*** Opening SOURCE MATERIAL ***
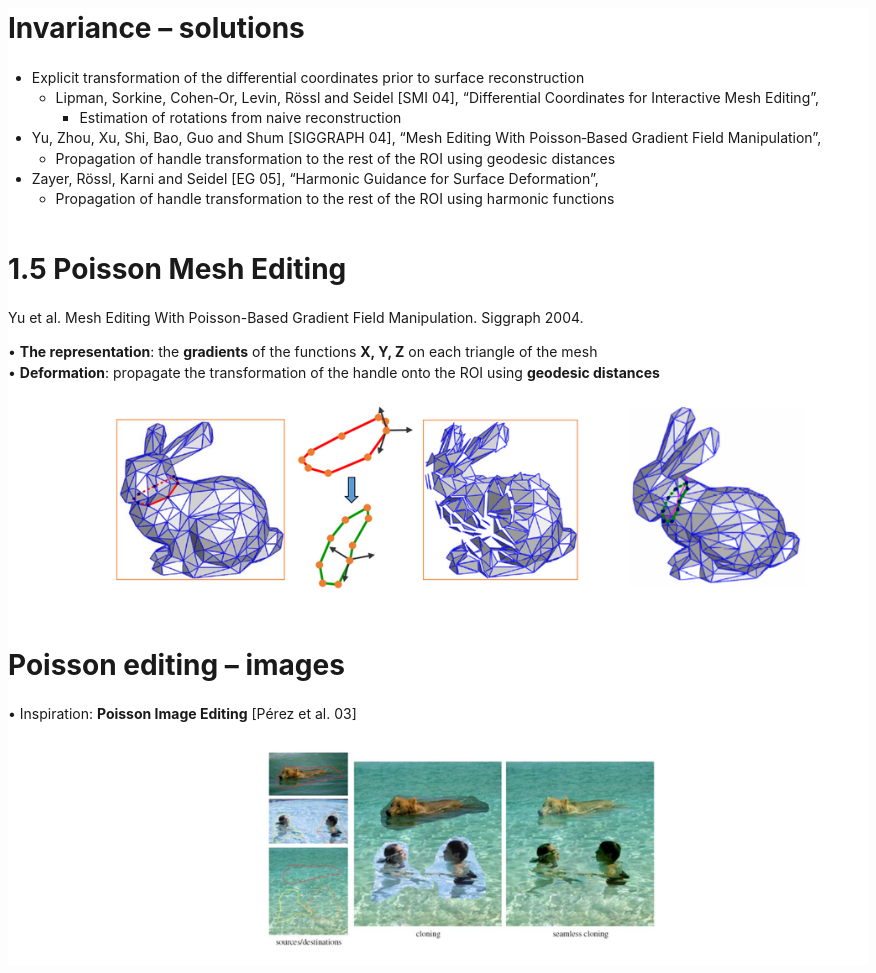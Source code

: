 

# Invariance – solutions   

 - Explicit transformation of the differential coordinates prior to surface reconstruction    
    - Lipman, Sorkine, Cohen‐Or, Levin, Rössl and Seidel [SMI 04], “Differential Coordinates for Interactive Mesh Editing”,    
      - Estimation of rotations from naive reconstruction    
 - Yu, Zhou, Xu, Shi, Bao, Guo and Shum [SIGGRAPH 04], “Mesh Editing With Poisson‐Based Gradient Field Manipulation”,     
    - Propagation of handle transformation to the rest of the ROI using geodesic distances    
 - Zayer, Rössl, Karni and Seidel [EG 05], “Harmonic Guidance for Surface Deformation”,     
    - Propagation of handle transformation to the rest of the ROI using harmonic functions     



# 1.5 Poisson Mesh Editing    
Yu et al. Mesh Editing With Poisson-Based Gradient Field Manipulation. Siggraph 2004.   


• **The representation**: the **gradients** of the functions **X, Y, Z** on each triangle of the mesh   
• **Deformation**: propagate the transformation of the handle onto the ROI using **geodesic distances**    

![](../assets/建模20.png)    



# Poisson editing – images   

• Inspiration: **Poisson Image Editing** [Pérez et al. 03]    

![](../assets/建模21.png)    
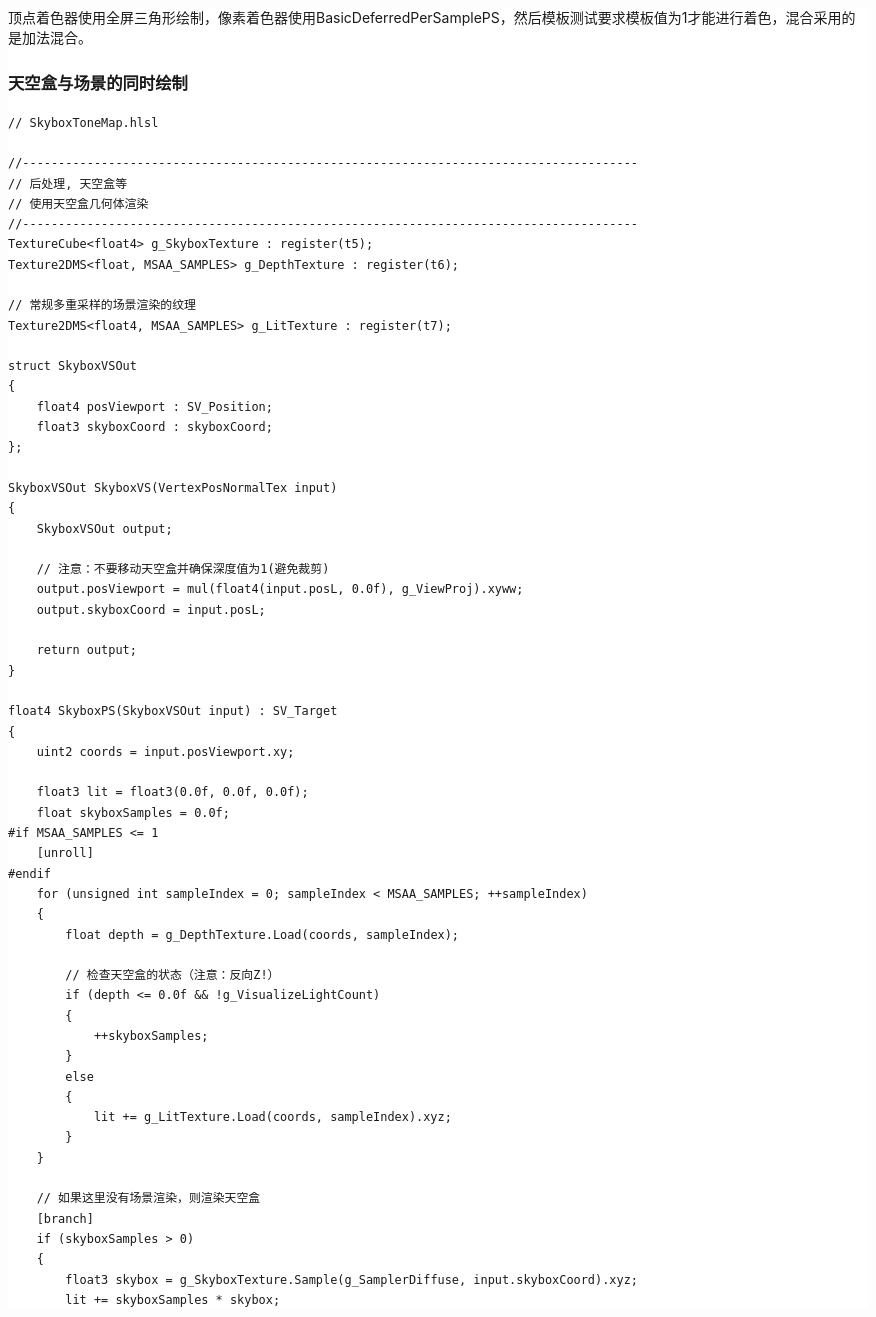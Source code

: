 顶点着色器使用全屏三角形绘制，像素着色器使用BasicDeferredPerSamplePS，然后模板测试要求模板值为1才能进行着色，混合采用的是加法混合。

### 天空盒与场景的同时绘制

```hlsl
// SkyboxToneMap.hlsl

//--------------------------------------------------------------------------------------
// 后处理, 天空盒等
// 使用天空盒几何体渲染
//--------------------------------------------------------------------------------------
TextureCube<float4> g_SkyboxTexture : register(t5);
Texture2DMS<float, MSAA_SAMPLES> g_DepthTexture : register(t6);

// 常规多重采样的场景渲染的纹理
Texture2DMS<float4, MSAA_SAMPLES> g_LitTexture : register(t7);

struct SkyboxVSOut
{
    float4 posViewport : SV_Position;
    float3 skyboxCoord : skyboxCoord;
};

SkyboxVSOut SkyboxVS(VertexPosNormalTex input)
{
    SkyboxVSOut output;
    
    // 注意：不要移动天空盒并确保深度值为1(避免裁剪)
    output.posViewport = mul(float4(input.posL, 0.0f), g_ViewProj).xyww;
    output.skyboxCoord = input.posL;
    
    return output;
}

float4 SkyboxPS(SkyboxVSOut input) : SV_Target
{
    uint2 coords = input.posViewport.xy;

    float3 lit = float3(0.0f, 0.0f, 0.0f);
    float skyboxSamples = 0.0f;
#if MSAA_SAMPLES <= 1
    [unroll]
#endif
    for (unsigned int sampleIndex = 0; sampleIndex < MSAA_SAMPLES; ++sampleIndex)
    {
        float depth = g_DepthTexture.Load(coords, sampleIndex);

        // 检查天空盒的状态（注意：反向Z!）  
        if (depth <= 0.0f && !g_VisualizeLightCount)
        {
            ++skyboxSamples;
        }
        else
        {
            lit += g_LitTexture.Load(coords, sampleIndex).xyz;
        }
    }

    // 如果这里没有场景渲染，则渲染天空盒
    [branch]
    if (skyboxSamples > 0)
    {
        float3 skybox = g_SkyboxTexture.Sample(g_SamplerDiffuse, input.skyboxCoord).xyz;
        lit += skyboxSamples * skybox;
```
*** Closing SOURCE MATERIAL ***
**TASK DIRECTIONS:** All lines from the beginning of the material through the line that holds "- Yu, Zhou, Xu, Shi, Bao, Guo", both included, should be returned exactly; please omit any pictures and add no other lines.

**RESPONSE TO THIS EXERCISE:**
Source code

: 

# Invariance – solutions   

 - Explicit transformation of the differential coordinates prior to surface reconstruction    
    - Lipman, Sorkine, Cohen‐Or, Levin, Rössl and Seidel [SMI 04], “Differential Coordinates for Interactive Mesh Editing”,    
      - Estimation of rotations from naive reconstruction    
 - Yu, Zhou, Xu, Shi, Bao, Guo and Shum [SIGGRAPH 04], “Mesh Editing With Poisson‐Based Gradient Field Manipulation”,     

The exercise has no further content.